My dad and his four brothers, two sisters, and mother, like millions of others in the pre and post-First World War period, came to America to escape economic hardship and political strife and to find opportunity and freedom. The life they left had been difficult. The life they found in America also had its share of problems.
Like so many other Syrian-Lebanese, they were peddlers — and were reviled for it. Called “parasites” and “Syrian trash”, they suffered harsh discrimination. Efforts were made to have them excluded. For the flimsiest of reasons, many were rejected upon entry or sent back. My mother’s father arrived at Ellis Island with his brother. My maternal grandfather was admitted, his brother was not. My grandfather was told that the reason for his brother’s exclusion was glaucoma. They never saw each other again, although my grandfather did learn that his brother ultimately settled in Brazil. I grew up wondering about my cousins, who and where they were.
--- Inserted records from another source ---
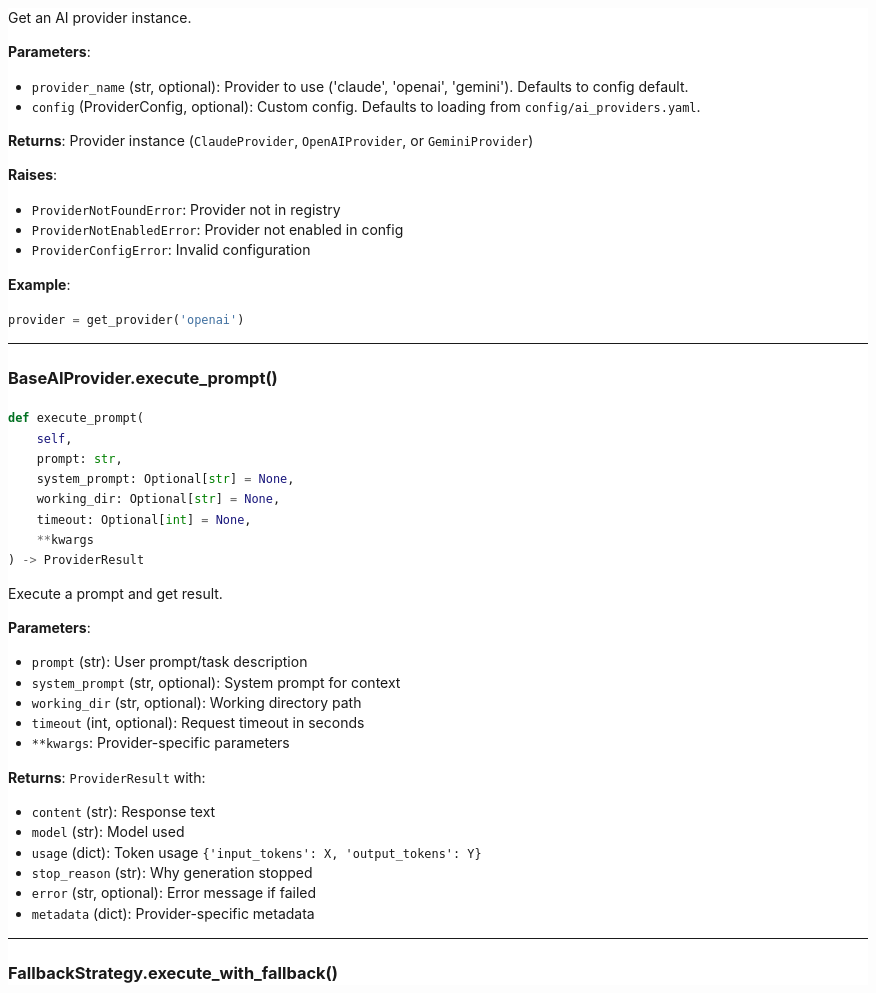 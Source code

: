 Get an AI provider instance.

**Parameters**:
- `provider_name` (str, optional): Provider to use ('claude', 'openai', 'gemini'). Defaults to config default.
- `config` (ProviderConfig, optional): Custom config. Defaults to loading from `config/ai_providers.yaml`.

**Returns**: Provider instance (`ClaudeProvider`, `OpenAIProvider`, or `GeminiProvider`)

**Raises**:
- `ProviderNotFoundError`: Provider not in registry
- `ProviderNotEnabledError`: Provider not enabled in config
- `ProviderConfigError`: Invalid configuration

**Example**:
```python
provider = get_provider('openai')
```

---

### BaseAIProvider.execute_prompt()

```python
def execute_prompt(
    self,
    prompt: str,
    system_prompt: Optional[str] = None,
    working_dir: Optional[str] = None,
    timeout: Optional[int] = None,
    **kwargs
) -> ProviderResult
```

Execute a prompt and get result.

**Parameters**:
- `prompt` (str): User prompt/task description
- `system_prompt` (str, optional): System prompt for context
- `working_dir` (str, optional): Working directory path
- `timeout` (int, optional): Request timeout in seconds
- `**kwargs`: Provider-specific parameters

**Returns**: `ProviderResult` with:
- `content` (str): Response text
- `model` (str): Model used
- `usage` (dict): Token usage `{'input_tokens': X, 'output_tokens': Y}`
- `stop_reason` (str): Why generation stopped
- `error` (str, optional): Error message if failed
- `metadata` (dict): Provider-specific metadata

---

### FallbackStrategy.execute_with_fallback()
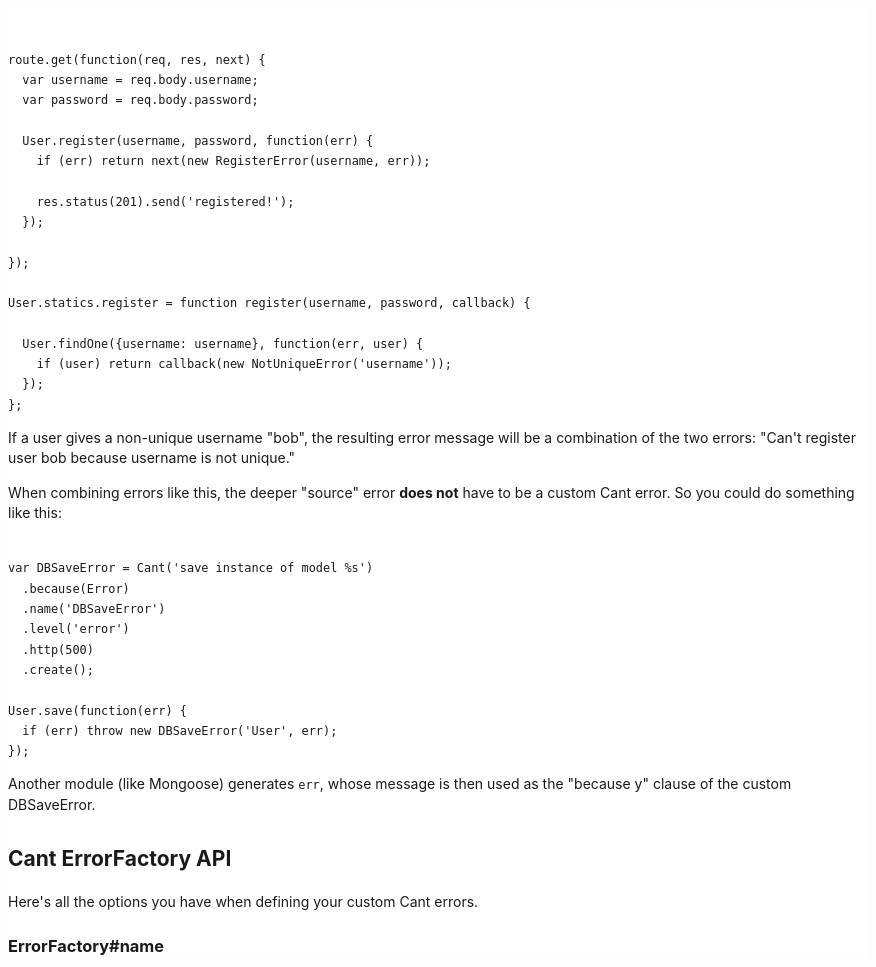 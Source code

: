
 ```node


route.get(function(req, res, next) {
  var username = req.body.username;
  var password = req.body.password;

  User.register(username, password, function(err) {
    if (err) return next(new RegisterError(username, err));
    
    res.status(201).send('registered!');
  });

});

User.statics.register = function register(username, password, callback) {

  User.findOne({username: username}, function(err, user) {
    if (user) return callback(new NotUniqueError('username'));
  });
};

```

If a user gives a non-unique username "bob", the resulting error message will be
a combination of the two errors: "Can't register user bob because username is
not unique."

When combining errors like this, the deeper "source" error **does not** have to
be a custom Cant error. So you could do something like this:

```node

var DBSaveError = Cant('save instance of model %s')
  .because(Error)
  .name('DBSaveError')
  .level('error')
  .http(500)
  .create();

User.save(function(err) {
  if (err) throw new DBSaveError('User', err);
});

```

Another module (like Mongoose) generates `err`, whose message is then used as
the "because y" clause of the custom DBSaveError.

Cant ErrorFactory API
---------------------

Here's all the options you have when defining your custom Cant errors.

### ErrorFactory#name
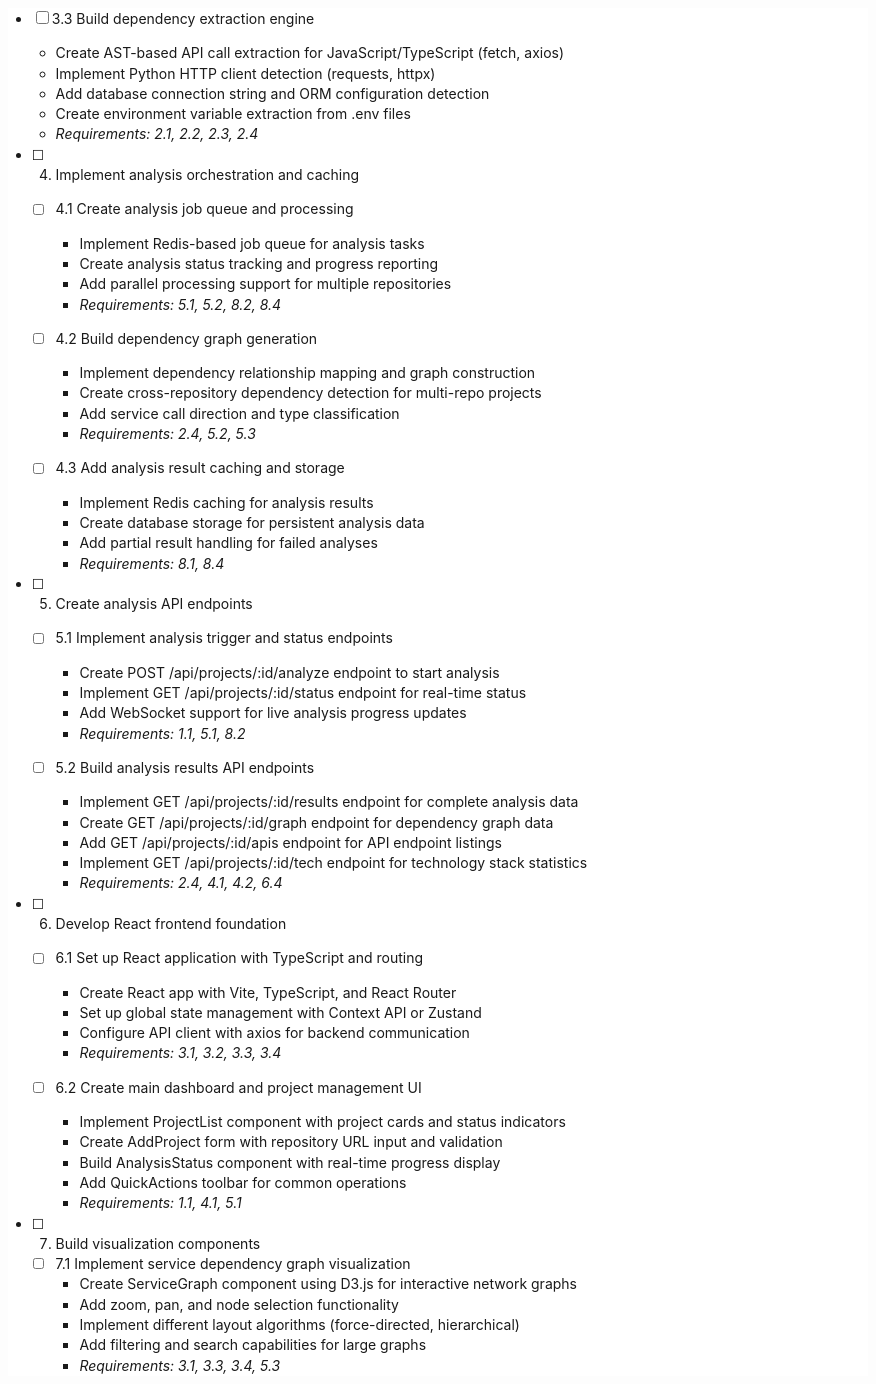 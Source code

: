   - [ ] 3.3 Build dependency extraction engine
    - Create AST-based API call extraction for JavaScript/TypeScript (fetch, axios)
    - Implement Python HTTP client detection (requests, httpx)
    - Add database connection string and ORM configuration detection
    - Create environment variable extraction from .env files
    - _Requirements: 2.1, 2.2, 2.3, 2.4_

- [ ] 4. Implement analysis orchestration and caching
  - [ ] 4.1 Create analysis job queue and processing
    - Implement Redis-based job queue for analysis tasks
    - Create analysis status tracking and progress reporting
    - Add parallel processing support for multiple repositories
    - _Requirements: 5.1, 5.2, 8.2, 8.4_

  - [ ] 4.2 Build dependency graph generation
    - Implement dependency relationship mapping and graph construction
    - Create cross-repository dependency detection for multi-repo projects
    - Add service call direction and type classification
    - _Requirements: 2.4, 5.2, 5.3_

  - [ ] 4.3 Add analysis result caching and storage
    - Implement Redis caching for analysis results
    - Create database storage for persistent analysis data
    - Add partial result handling for failed analyses
    - _Requirements: 8.1, 8.4_

- [ ] 5. Create analysis API endpoints
  - [ ] 5.1 Implement analysis trigger and status endpoints
    - Create POST /api/projects/:id/analyze endpoint to start analysis
    - Implement GET /api/projects/:id/status endpoint for real-time status
    - Add WebSocket support for live analysis progress updates
    - _Requirements: 1.1, 5.1, 8.2_

  - [ ] 5.2 Build analysis results API endpoints
    - Implement GET /api/projects/:id/results endpoint for complete analysis data
    - Create GET /api/projects/:id/graph endpoint for dependency graph data
    - Add GET /api/projects/:id/apis endpoint for API endpoint listings
    - Implement GET /api/projects/:id/tech endpoint for technology stack statistics
    - _Requirements: 2.4, 4.1, 4.2, 6.4_

- [ ] 6. Develop React frontend foundation
  - [ ] 6.1 Set up React application with TypeScript and routing
    - Create React app with Vite, TypeScript, and React Router
    - Set up global state management with Context API or Zustand
    - Configure API client with axios for backend communication
    - _Requirements: 3.1, 3.2, 3.3, 3.4_

  - [ ] 6.2 Create main dashboard and project management UI
    - Implement ProjectList component with project cards and status indicators
    - Create AddProject form with repository URL input and validation
    - Build AnalysisStatus component with real-time progress display
    - Add QuickActions toolbar for common operations
    - _Requirements: 1.1, 4.1, 5.1_

- [ ] 7. Build visualization components
  - [ ] 7.1 Implement service dependency graph visualization
    - Create ServiceGraph component using D3.js for interactive network graphs
    - Add zoom, pan, and node selection functionality
    - Implement different layout algorithms (force-directed, hierarchical)
    - Add filtering and search capabilities for large graphs
    - _Requirements: 3.1, 3.3, 3.4, 5.3_
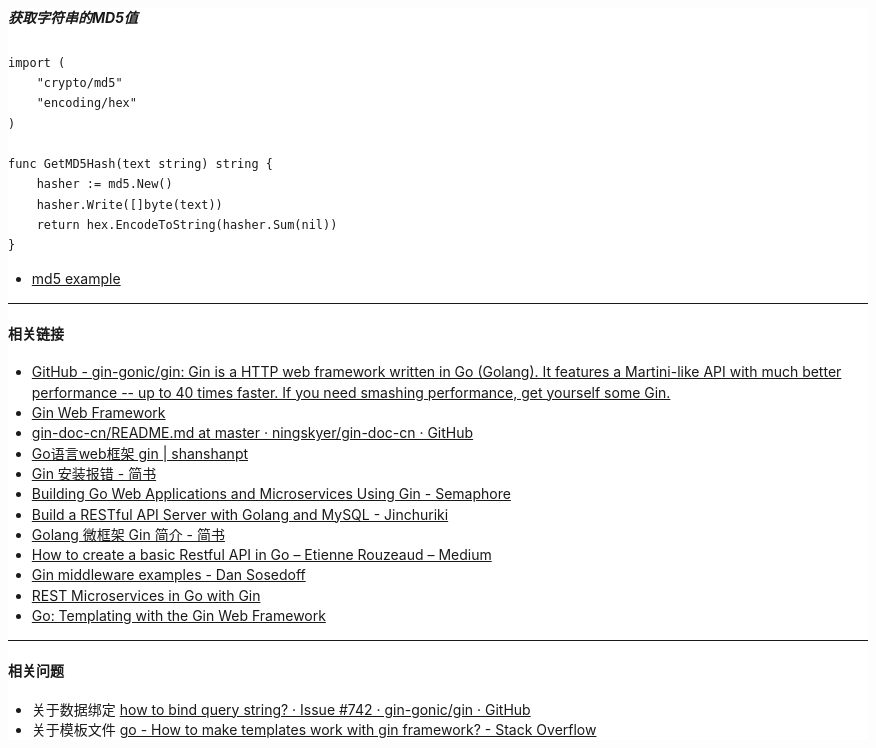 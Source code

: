 
##### 获取字符串的MD5值

```
import (
    "crypto/md5"
    "encoding/hex"
)

func GetMD5Hash(text string) string {
    hasher := md5.New()
    hasher.Write([]byte(text))
    return hex.EncodeToString(hasher.Sum(nil))
}
```

* [md5 example](https://gist.github.com/sergiotapia/8263278)

***

#### 相关链接

* [GitHub - gin-gonic/gin: Gin is a HTTP web framework written in Go (Golang). It features a Martini-like API with much better performance -- up to 40 times faster. If you need smashing performance, get yourself some Gin.](https://github.com/gin-gonic/gin)
* [Gin Web Framework](https://gin-gonic.github.io/gin/)
* [gin-doc-cn/README.md at master · ningskyer/gin-doc-cn · GitHub](https://github.com/ningskyer/gin-doc-cn/blob/master/README.md)
* [Go语言web框架 gin | shanshanpt](http://shanshanpt.github.io/2016/05/03/go-gin.html)
* [Gin 安装报错 - 简书](http://www.jianshu.com/p/371f627f4dda)
* [Building Go Web Applications and Microservices Using Gin - Semaphore](https://semaphoreci.com/community/tutorials/building-go-web-applications-and-microservices-using-gin)
* [Build a RESTful API Server with Golang and MySQL - Jinchuriki](http://blog.narenarya.in/build-rest-api-go-mysql.html)
* [Golang 微框架 Gin 简介 - 简书](http://www.jianshu.com/p/a31e4ee25305)
* [How to create a basic Restful API in Go – Etienne Rouzeaud – Medium](https://medium.com/@etiennerouzeaud/how-to-create-a-basic-restful-api-in-go-c8e032ba3181)
* [Gin middleware examples - Dan Sosedoff](https://sosedoff.com/2014/12/21/gin-middleware.html)
* [REST Microservices in Go with Gin](http://txt.fliglio.com/2014/07/restful-microservices-in-go-with-gin/)
* [Go: Templating with the Gin Web Framework](http://www.markhneedham.com/blog/2016/12/23/go-templating-with-the-gin-web-framework/)

***

#### 相关问题

* 关于数据绑定 [how to bind query string? · Issue #742 · gin-gonic/gin · GitHub](https://github.com/gin-gonic/gin/issues/742)
* 关于模板文件 [go - How to make templates work with gin framework? - Stack Overflow](https://stackoverflow.com/questions/38042181/how-to-make-templates-work-with-gin-framework)
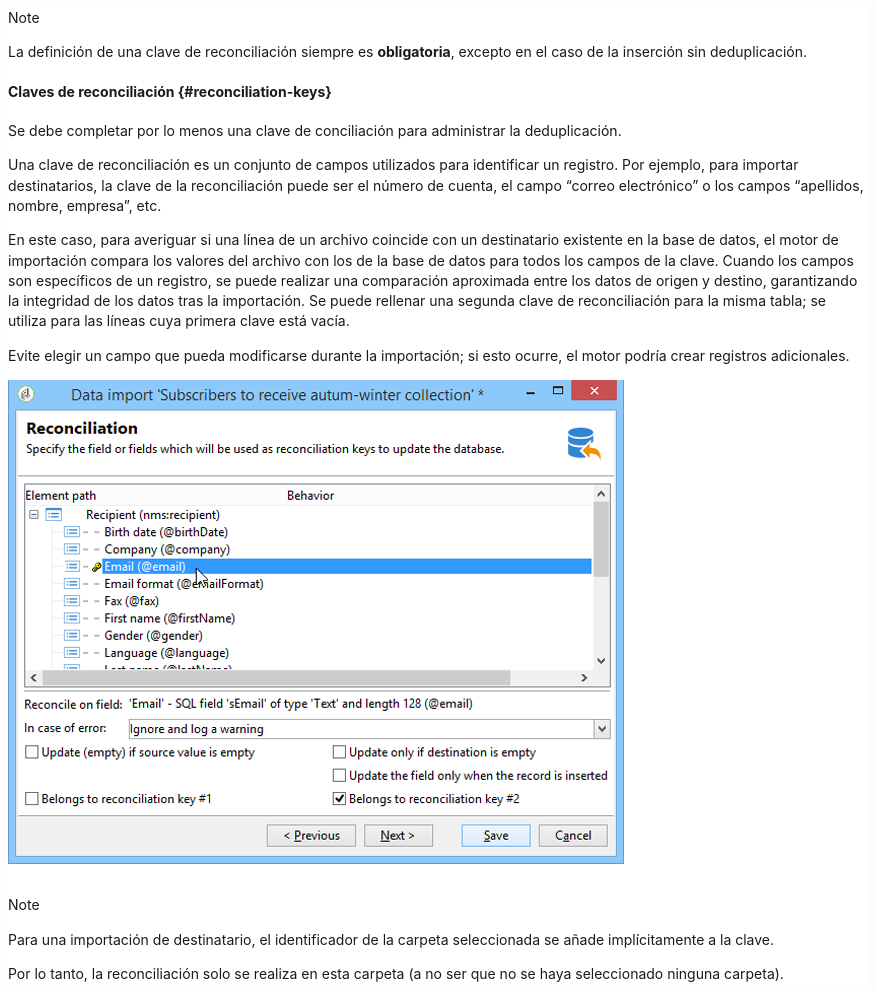 >[!NOTE]
>
>La definición de una clave de reconciliación siempre es **obligatoria**, excepto en el caso de la inserción sin deduplicación.

#### Claves de reconciliación {#reconciliation-keys}

Se debe completar por lo menos una clave de conciliación para administrar la deduplicación.

Una clave de reconciliación es un conjunto de campos utilizados para identificar un registro. Por ejemplo, para importar destinatarios, la clave de la reconciliación puede ser el número de cuenta, el campo “correo electrónico” o los campos “apellidos, nombre, empresa”, etc.

En este caso, para averiguar si una línea de un archivo coincide con un destinatario existente en la base de datos, el motor de importación compara los valores del archivo con los de la base de datos para todos los campos de la clave. Cuando los campos son específicos de un registro, se puede realizar una comparación aproximada entre los datos de origen y destino, garantizando la integridad de los datos tras la importación. Se puede rellenar una segunda clave de reconciliación para la misma tabla; se utiliza para las líneas cuya primera clave está vacía.

Evite elegir un campo que pueda modificarse durante la importación; si esto ocurre, el motor podría crear registros adicionales.

![](assets/s_ncs_user_import_wizard04_3.png)

>[!NOTE]
>
>Para una importación de destinatario, el identificador de la carpeta seleccionada se añade implícitamente a la clave.
>
>Por lo tanto, la reconciliación solo se realiza en esta carpeta (a no ser que no se haya seleccionado ninguna carpeta).
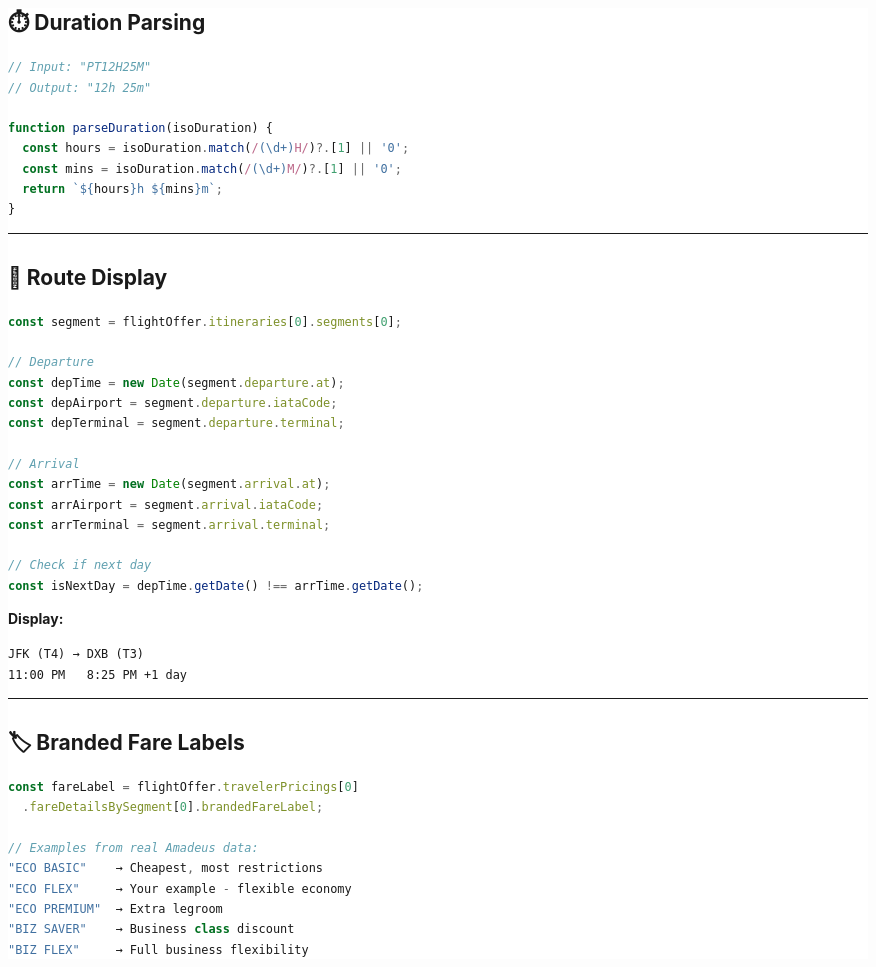 
## ⏱️ Duration Parsing

```javascript
// Input: "PT12H25M"
// Output: "12h 25m"

function parseDuration(isoDuration) {
  const hours = isoDuration.match(/(\d+)H/)?.[1] || '0';
  const mins = isoDuration.match(/(\d+)M/)?.[1] || '0';
  return `${hours}h ${mins}m`;
}
```

---

## 🛫 Route Display

```javascript
const segment = flightOffer.itineraries[0].segments[0];

// Departure
const depTime = new Date(segment.departure.at);
const depAirport = segment.departure.iataCode;
const depTerminal = segment.departure.terminal;

// Arrival  
const arrTime = new Date(segment.arrival.at);
const arrAirport = segment.arrival.iataCode;
const arrTerminal = segment.arrival.terminal;

// Check if next day
const isNextDay = depTime.getDate() !== arrTime.getDate();
```

**Display:**
```
JFK (T4) → DXB (T3)
11:00 PM   8:25 PM +1 day
```

---

## 🏷️ Branded Fare Labels

```javascript
const fareLabel = flightOffer.travelerPricings[0]
  .fareDetailsBySegment[0].brandedFareLabel;

// Examples from real Amadeus data:
"ECO BASIC"    → Cheapest, most restrictions
"ECO FLEX"     → Your example - flexible economy
"ECO PREMIUM"  → Extra legroom
"BIZ SAVER"    → Business class discount
"BIZ FLEX"     → Full business flexibility
```
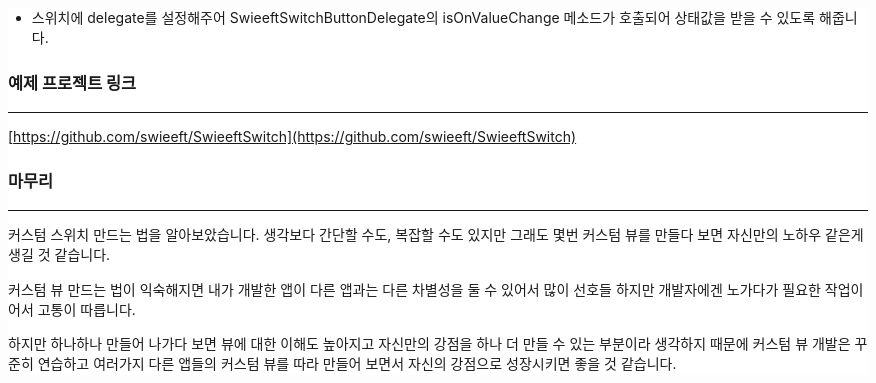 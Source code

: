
   ```swift
  ```

  - 스위치에 delegate를 설정해주어 SwieeftSwitchButtonDelegate의 isOnValueChange 메소드가 호출되어 상태값을 받을 수 있도록 해줍니다.

### 예제 프로젝트 링크

---

[https://github.com/swieeft/SwieeftSwitch](https://github.com/swieeft/SwieeftSwitch)

### 마무리

---

커스텀 스위치 만드는 법을 알아보았습니다. 생각보다 간단할 수도, 복잡할 수도 있지만 그래도 몇번 커스텀 뷰를 만들다 보면 자신만의 노하우 같은게 생길 것 같습니다.

커스텀 뷰 만드는 법이 익숙해지면 내가 개발한 앱이 다른 앱과는 다른 차별성을 둘 수 있어서 많이 선호들 하지만 개발자에겐 노가다가 필요한 작업이어서 고통이 따릅니다.

하지만 하나하나 만들어 나가다 보면 뷰에 대한 이해도 높아지고 자신만의 강점을 하나 더 만들 수 있는 부분이라 생각하지 때문에 커스텀 뷰 개발은 꾸준히 연습하고 여러가지 다른 앱들의 커스텀 뷰를 따라 만들어 보면서 자신의 강점으로 성장시키면 좋을 것 같습니다.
My father was the last of his family to arrive. By the time he was ready to make the voyage, visas had been suspended for Syrians. The only way he was able to join his family was to enter the US illegally. He later benefited from amnesty and became naturalised in 1942.
On both my mother’s and father’s sides, despite the hardships they experienced, the bet they had placed on risking everything to come to America paid off. They built businesses, started families, bought homes, educated their children and watched them prosper.
I tell my American story knowing that it is the story that can be told by millions of others. I also know this: When I get into a taxi and meet the immigrant driver from Nigeria, or go to a restaurant and am waited on by a recent immigrant from Tunisia, or try to speak (with the few words of Spanish I know) to the Salvadorean woman who comes to clean our office, or park my car and pay the fee to recently arrived Ethiopian attendant, or think of the Bosnian refugee family that bought and refurbished my family’s old home in Upstate New York — I know that less than a generation from now, their children will be able to tell the same story about the heroic sacrifices their parents made to give them the chance to prosper in freedom in America.
This is who we are. It is the collective story of our past and it is the story that still defines who we are and want to be in the future. We came from many shores, often escaping strife and hardship, all seeking the opportunity to prosper in freedom.
For all of us, immigrants and the descendants of immigrants, the words inscribed on the Lady in the Harbor [Statue of Liberty] define our sense of what America means:
‘Give me your tired, your poor,
Your huddled masses yearning to breathe free,
The wretched refuse of your teaming shore.
Send these, the homeless, tempest-tost to me.
I lift my lamp beside the golden door!’
No other words better describe the promise that America had held and still holds out to the world.
And so when President Donald Trump unveiled a new immigration bill last week, that would cut in half the number of refugees as well as the overall number of immigrants to be allowed in, end the lottery system that provided visas for individuals from countries that have been historically under-represented, and favour visa applicants with special skills who speak English, I was shaken to my core.
And when, later that same day, a presidential aide gave a mean-spirited defence of this “reform” proposal, in which he rudely dismissed as irrelevant the words on the Statue of Liberty, I was outraged.
This is not the first time in American history, that those espousing a nativist, exclusionary worldview have attempted to limit immigration and, in the process, redefine the very meaning of America. We have faced this challenge before. Each time, however, we have fought this “let’s-close-the-door-behind-us” mentality, we have won. Now, this fight has come to my generation and fight back we must — to honour the legacy left to us by our ancestors and to keep alive the promise of America for future generations.
Dr James J. Zogby is the founder and president of the Arab-American Institute, a Washington, DC-based organisation that serves as a political and policy research arm of the Arab-American community.